======== Excerpted records ========
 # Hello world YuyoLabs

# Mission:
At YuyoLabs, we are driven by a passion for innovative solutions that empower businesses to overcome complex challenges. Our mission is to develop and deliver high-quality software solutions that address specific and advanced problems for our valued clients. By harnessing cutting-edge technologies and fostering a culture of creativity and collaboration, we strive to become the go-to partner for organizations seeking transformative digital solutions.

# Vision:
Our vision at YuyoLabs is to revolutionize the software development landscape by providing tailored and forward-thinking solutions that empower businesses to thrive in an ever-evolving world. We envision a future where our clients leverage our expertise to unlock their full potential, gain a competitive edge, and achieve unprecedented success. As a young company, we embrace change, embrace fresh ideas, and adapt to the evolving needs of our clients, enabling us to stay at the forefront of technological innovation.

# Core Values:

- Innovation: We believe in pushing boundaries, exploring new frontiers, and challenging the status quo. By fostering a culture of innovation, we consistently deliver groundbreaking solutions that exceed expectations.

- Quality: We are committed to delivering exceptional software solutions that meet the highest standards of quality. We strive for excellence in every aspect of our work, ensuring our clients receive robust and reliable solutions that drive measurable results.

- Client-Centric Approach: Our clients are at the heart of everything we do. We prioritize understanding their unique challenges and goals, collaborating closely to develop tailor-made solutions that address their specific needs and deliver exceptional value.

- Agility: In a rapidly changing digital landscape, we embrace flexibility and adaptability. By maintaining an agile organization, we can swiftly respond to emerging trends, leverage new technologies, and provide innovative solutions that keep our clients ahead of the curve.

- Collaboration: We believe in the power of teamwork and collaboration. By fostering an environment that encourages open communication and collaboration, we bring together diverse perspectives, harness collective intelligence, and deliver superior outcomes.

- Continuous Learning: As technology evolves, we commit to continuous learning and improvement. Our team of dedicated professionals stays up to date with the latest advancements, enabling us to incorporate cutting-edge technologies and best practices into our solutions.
========
======== Excerpted records ========
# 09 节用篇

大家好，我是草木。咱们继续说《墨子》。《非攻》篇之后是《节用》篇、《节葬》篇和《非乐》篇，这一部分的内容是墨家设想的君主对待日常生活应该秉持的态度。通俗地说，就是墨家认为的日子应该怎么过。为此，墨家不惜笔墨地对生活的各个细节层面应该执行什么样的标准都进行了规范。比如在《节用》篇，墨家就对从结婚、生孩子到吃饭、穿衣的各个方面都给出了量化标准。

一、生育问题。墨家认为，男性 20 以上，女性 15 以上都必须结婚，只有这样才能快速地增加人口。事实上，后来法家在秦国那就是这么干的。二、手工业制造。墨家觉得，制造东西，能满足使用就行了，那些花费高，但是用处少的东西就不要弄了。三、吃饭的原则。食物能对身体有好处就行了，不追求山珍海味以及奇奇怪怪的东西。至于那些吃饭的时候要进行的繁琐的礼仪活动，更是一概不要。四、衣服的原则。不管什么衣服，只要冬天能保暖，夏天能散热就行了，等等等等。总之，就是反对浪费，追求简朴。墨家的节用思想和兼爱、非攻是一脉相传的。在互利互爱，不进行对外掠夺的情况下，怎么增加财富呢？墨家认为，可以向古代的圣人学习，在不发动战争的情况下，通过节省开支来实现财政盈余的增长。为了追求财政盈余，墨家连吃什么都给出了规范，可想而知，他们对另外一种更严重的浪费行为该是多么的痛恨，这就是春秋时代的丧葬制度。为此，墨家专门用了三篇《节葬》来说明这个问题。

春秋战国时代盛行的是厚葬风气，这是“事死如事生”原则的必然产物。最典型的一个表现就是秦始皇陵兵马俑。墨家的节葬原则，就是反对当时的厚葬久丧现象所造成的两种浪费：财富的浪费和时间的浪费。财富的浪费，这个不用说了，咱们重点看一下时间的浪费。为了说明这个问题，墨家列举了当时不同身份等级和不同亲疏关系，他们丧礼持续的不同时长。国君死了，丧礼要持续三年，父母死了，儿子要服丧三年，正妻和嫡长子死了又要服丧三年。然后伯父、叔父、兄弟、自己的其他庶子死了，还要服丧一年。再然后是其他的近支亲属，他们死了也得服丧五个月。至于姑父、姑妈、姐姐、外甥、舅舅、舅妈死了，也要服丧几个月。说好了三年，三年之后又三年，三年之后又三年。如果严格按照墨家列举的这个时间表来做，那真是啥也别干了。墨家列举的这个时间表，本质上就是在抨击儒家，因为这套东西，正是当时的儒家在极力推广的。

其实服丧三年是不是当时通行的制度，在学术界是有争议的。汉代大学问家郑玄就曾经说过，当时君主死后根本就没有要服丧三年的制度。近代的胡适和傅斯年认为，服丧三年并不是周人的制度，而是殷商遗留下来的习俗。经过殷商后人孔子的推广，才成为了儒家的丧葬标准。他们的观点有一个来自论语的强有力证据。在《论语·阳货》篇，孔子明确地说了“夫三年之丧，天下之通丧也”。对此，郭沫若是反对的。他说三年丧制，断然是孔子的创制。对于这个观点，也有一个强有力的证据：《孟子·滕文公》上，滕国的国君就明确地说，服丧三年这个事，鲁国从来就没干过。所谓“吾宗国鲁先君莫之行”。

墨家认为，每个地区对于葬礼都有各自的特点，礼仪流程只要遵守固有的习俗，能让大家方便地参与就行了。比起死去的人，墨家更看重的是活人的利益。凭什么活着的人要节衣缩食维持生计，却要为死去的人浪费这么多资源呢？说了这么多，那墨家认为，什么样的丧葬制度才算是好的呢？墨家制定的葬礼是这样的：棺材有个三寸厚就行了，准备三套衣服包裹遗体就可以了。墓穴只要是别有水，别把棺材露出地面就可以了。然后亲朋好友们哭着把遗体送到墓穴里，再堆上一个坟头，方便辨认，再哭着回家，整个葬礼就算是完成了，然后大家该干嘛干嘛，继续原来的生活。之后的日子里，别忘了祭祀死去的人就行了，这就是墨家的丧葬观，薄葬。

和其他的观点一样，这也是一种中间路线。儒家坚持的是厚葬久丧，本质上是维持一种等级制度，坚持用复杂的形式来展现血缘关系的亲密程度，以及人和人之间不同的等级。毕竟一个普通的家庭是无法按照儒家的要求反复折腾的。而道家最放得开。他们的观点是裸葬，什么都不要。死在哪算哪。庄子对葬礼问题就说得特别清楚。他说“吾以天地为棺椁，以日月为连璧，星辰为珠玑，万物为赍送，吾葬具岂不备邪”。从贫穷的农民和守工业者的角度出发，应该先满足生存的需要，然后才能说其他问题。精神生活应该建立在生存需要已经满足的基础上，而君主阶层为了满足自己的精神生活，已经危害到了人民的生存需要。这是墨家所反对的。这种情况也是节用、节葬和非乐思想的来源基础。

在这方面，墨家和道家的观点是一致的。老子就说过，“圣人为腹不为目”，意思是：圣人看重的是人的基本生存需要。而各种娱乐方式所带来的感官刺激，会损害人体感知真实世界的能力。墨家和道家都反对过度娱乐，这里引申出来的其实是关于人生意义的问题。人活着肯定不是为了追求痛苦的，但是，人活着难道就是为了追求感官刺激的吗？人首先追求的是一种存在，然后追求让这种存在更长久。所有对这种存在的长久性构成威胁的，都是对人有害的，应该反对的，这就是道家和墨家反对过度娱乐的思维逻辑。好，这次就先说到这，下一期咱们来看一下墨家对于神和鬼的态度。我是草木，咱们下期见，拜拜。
========
▶ [Exercise directions]: Each line above that contains the string "enabling" should be copied.

▶ [Answer space]:
Our vision at YuyoLabs is to revolutionize the software development landscape by providing tailored and forward-thinking solutions that empower businesses to thrive in an ever-evolving world. We envision a future where our clients leverage our expertise to unlock their full potential, gain a competitive edge, and achieve unprecedented success. As a young company, we embrace change, embrace fresh ideas, and adapt to the evolving needs of our clients, enabling us to stay at the forefront of technological innovation.
- Continuous Learning: As technology evolves, we commit to continuous learning and improvement. Our team of dedicated professionals stays up to date with the latest advancements, enabling us to incorporate cutting-edge technologies and best practices into our solutions.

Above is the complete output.